An Examination of the Relationship Between Tongan Food and Culture
The story of immigrants coming to the United States and starting restaurants around their native cuisine is a common one. People love the exoticism of “authentic cultural cuisine” as much as they love the taste – sometimes more, I would suspect. Here in Cache Valley, one restaurant I particularly love is Pauni Island Grill. My personal favorite dish of theirs is the Kalua Pork, but they have a wide range of authentic Tongan food to choose from.
“Authentic” may not be strictly accurate in the most definitional sense. Immigrants have to make use of the foods available in their new homes rather than those of their home countries. Nevertheless, they are authentic in that they are made using authentic recipes of immigrant families. They may not be how they’re made in their home countries, but they are how those people would make food using the ingredients of their new homes.
For example, when I interviewed Seneti Pauni she talked about her restaurant’s Lu Pulu dish. “The meal was taught to my mother by her mother, handed down by generations of cooks,” she told me. “It reminds us of our island home.” It’s not how she would make it back in Tonga, however.
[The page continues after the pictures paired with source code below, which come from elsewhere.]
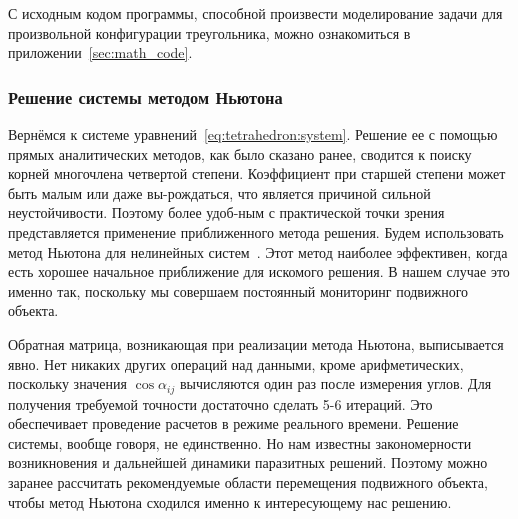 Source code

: \documentclass[../main.tex]{subfiles}
\begin{document}
С исходным кодом программы, способной произвести моделирование задачи для произвольной конфигурации треугольника, можно ознакомиться в приложении~\ref{sec:math_code}.

\subsubsection{Решение системы методом Ньютона}
Вернёмся к системе уравнений~\eqref{eq:tetrahedron:system}. Решение ее с помощью прямых аналитических методов, как было сказано ранее, сводится к поиску корней многочлена четвертой степени. Коэффициент при старшей степени может быть малым или даже вы-рождаться, что является причиной сильной неустойчивости. Поэтому более удоб-ным с практической точки зрения представляется применение приближенного метода решения. Будем использовать метод Ньютона для нелинейных систем~\cite{20, chapter 6}. Этот метод наиболее эффективен, когда есть хорошее начальное приближение для искомого решения. В нашем случае это именно так, поскольку мы совершаем постоянный мониторинг подвижного объекта.

Обратная матрица, возникающая при реализации метода Ньютона, выписывается явно. Нет никаких других операций над данными, кроме арифметических, поскольку значения $\cos \alpha_{ij}$ вычисляются один раз после измерения углов. Для получения требуемой точности достаточно сделать 5-6 итераций. Это обеспечивает проведение расчетов в режиме реального времени. Решение системы, вообще говоря, не единственно. Но нам известны закономерности возникновения и дальнейшей динамики паразитных решений. Поэтому можно заранее рассчитать рекомендуемые области перемещения подвижного объекта, чтобы метод Ньютона сходился именно к интересующему нас решению.
\end{document}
Back in Tonga, they used taro leaves, but it’s hard to get taro in the United States. Instead, they use spinach. This isn’t authentic, strictly speaking, but it does have authenticity in its intent.
Therein lies a subject that fascinates me: the way location and resources shape the development of cultures, but also how that culture in turn shapes the environment around it. It’s clear that the authentic food of any given culture is going to be shaped by what edible ingredients can be found, but those ingredients, the effort needed to cultivate them, and the way they’re cooked have a strong influence on the culture as well. In turn, that influence further shapes the way that food is cultivated, cooked, and eaten. This goes on to influence the environment, which then cycles back to influencing the culture.
So, with the help of Pauni Island’s owner, I’ve done some research into this subject to get a look at how Tongan food shaped Tongan culture, and vice versa.
Tongan food, like all Polynesian cuisine, is shaped by living on an island. There is limited space for growing food, which has to also be shared with space for living. Islands also have very specific types of soil that are good for certain crops and require unique agricultural practices to keep the soil good for growing food.
The coconut is often the first thing people think of when you talk about the Polynesian islands, to the point of stereotyping. While the coconut does have some value in Polynesian cultures – some refer to it as the tree of life – and it does provide many uses for them, it’s far from the most important crop. According to the Polynesian Cultural Center (2016), Tonga has a hierarchy of crops and livestock based around the difficulty of cultivation. The easier it is to grow something, the less valuable it is.
What Tongans value most as food then comes to certain root vegetables like yams and sweet potatoes. The yam is particularly important. The yam is easily damaged by the elements and a single bruise or cut causes it to rot. The leaves have to be kept from touching the ground during cultivation. It takes extreme care growing them and a single mistake can ruin an entire crop.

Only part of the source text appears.